Reflections

My recent work, the welded steel and bottle sculpture reflects nature and life in motion. These compositions and designs are inspired by movement within nature, wings in motion, and bodies of water. Motion in the sky are inspirations for, “Bird,” and “Lone Cloud” The compositions rise, fall, and wind like untamed, drifting clouds, and the beat of bird wings. “Bird,” is a bird diving with a blur of blue wings. “Kites,” are butterflies or kite-shaped insects with blurred, colored wings. Other sculpture is inspired by the movement of water: ripples, eddies, splashes, waves and waterfalls. I think of water and its many physical and symbolic qualities: as life giving, cyclic, cleansing, calming, threatening, exciting, joyful, musical…and so on. I am a painter and 2D artist as well as a sculptor and the sculptures often begin as drawings. The final compositions change however, sometimes radically as they begin to materialize. I think of the sculptures as line drawings with the bottles creating shades and tone across the line drawing like washes of transparent watercolors. The difference is that you can walk around the drawing and see it change is so many angles!

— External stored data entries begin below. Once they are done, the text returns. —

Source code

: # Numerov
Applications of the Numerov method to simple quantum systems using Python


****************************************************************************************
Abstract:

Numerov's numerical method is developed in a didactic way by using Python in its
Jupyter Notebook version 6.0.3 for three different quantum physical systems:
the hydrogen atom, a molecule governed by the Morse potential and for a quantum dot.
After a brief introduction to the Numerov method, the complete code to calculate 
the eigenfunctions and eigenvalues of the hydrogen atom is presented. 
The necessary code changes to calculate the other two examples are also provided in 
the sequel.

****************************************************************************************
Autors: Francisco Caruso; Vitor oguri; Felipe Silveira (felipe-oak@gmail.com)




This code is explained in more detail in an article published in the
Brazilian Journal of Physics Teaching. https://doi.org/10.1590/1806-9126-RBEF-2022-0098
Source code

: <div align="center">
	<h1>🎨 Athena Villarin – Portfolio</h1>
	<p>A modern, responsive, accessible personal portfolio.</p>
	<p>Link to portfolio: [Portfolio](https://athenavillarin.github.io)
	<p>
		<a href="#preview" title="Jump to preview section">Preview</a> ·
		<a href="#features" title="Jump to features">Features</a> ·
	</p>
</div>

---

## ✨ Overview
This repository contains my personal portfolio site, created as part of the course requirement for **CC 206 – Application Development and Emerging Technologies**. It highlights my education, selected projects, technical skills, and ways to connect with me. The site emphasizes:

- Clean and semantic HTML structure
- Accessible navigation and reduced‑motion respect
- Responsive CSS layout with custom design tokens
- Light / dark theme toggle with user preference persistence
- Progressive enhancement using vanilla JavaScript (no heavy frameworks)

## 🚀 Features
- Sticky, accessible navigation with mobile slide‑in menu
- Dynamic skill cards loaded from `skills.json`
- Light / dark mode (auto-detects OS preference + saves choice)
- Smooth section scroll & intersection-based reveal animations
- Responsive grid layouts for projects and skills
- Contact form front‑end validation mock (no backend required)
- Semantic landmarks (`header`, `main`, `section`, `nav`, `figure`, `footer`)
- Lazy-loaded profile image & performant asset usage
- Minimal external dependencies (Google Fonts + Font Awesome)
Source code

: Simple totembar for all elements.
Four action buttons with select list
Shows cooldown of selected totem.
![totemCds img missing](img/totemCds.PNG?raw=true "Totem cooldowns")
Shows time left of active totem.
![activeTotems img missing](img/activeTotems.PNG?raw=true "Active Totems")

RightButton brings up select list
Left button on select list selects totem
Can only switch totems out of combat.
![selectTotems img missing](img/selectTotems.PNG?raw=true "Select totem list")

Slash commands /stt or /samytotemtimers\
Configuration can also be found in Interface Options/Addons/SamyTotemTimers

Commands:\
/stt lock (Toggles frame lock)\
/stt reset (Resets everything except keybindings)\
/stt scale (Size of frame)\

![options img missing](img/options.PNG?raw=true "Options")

I work to vary the stroke of the line drawing with different line widths, using heavy and light steel wire to vary the gesture. By adding steel mesh with a grid, I add more line work with structure and movement. Elmer Bischoff, a Professor I studied with, emphasized the importance of the artist’s mark and making it original and expressive by varying your mark. The bottles work together to create volume and density while flowing across the “line drawing” of the steel armature. Where the white of the paper shows through when painting with watercolors, sunlight and the world behind them can be seen through glass bottles. The bottles are seductive, glass diamonds, while at the same time they are debris; leftovers from mass production, once useful but now destined for the landfill. The sculpture embodies contradictions about what is beautiful and what is art. It brings up questions about our culture, mass production of products, and how we are caring for the environment. The work is a continuation of artwork informed by surrealism, cubism, modernism, pop art, and environmental art. In 1989 I began making sculpture with “ready-mades,” everyday items such as spoons, industrial vents, fans, and flexible electrical conduit. By including such objects, I believe the work has the soul of a past life from its previous use and meaning in culture. I aim to provide layers of meaning within the artwork so that there are many ways to interpret the art. Like a dream, the art can be the subject of varied interpretations. In 1993 I made my first “Earth Tear,” sculpture made of 250 recycled bottles and steel. My recent work is a continuation of this exploration of bottles and steel.